◆ **Task instructions**
Pull each line holding the word "Interactive" from the data.

_ _ _ _

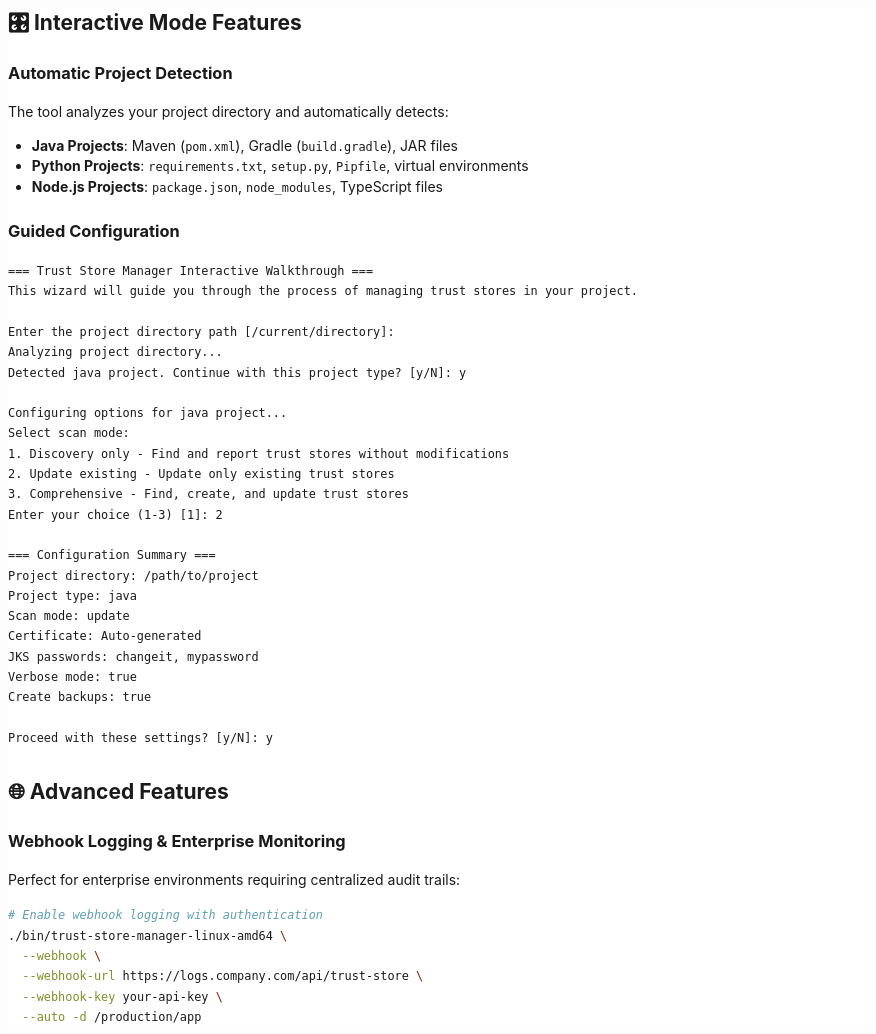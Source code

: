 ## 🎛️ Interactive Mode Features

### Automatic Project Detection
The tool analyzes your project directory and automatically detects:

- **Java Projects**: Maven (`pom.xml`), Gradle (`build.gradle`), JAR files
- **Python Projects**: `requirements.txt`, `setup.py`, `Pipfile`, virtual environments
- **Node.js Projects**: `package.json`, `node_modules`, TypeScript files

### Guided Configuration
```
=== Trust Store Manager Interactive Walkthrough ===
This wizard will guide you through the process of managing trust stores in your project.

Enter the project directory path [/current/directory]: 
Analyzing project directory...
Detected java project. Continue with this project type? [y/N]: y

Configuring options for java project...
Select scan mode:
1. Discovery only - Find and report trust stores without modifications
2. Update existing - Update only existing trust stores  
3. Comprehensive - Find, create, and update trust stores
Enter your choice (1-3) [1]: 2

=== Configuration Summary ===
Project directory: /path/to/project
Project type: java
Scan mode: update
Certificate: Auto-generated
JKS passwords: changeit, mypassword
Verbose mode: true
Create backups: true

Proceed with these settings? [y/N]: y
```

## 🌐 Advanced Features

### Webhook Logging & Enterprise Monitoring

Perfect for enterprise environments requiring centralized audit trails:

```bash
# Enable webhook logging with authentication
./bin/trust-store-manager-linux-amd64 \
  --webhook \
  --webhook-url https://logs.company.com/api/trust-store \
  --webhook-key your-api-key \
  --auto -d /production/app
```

_ _ _ _

◆ **Response area**
: ## 🎛️ Interactive Mode Features
=== Trust Store Manager Interactive Walkthrough ===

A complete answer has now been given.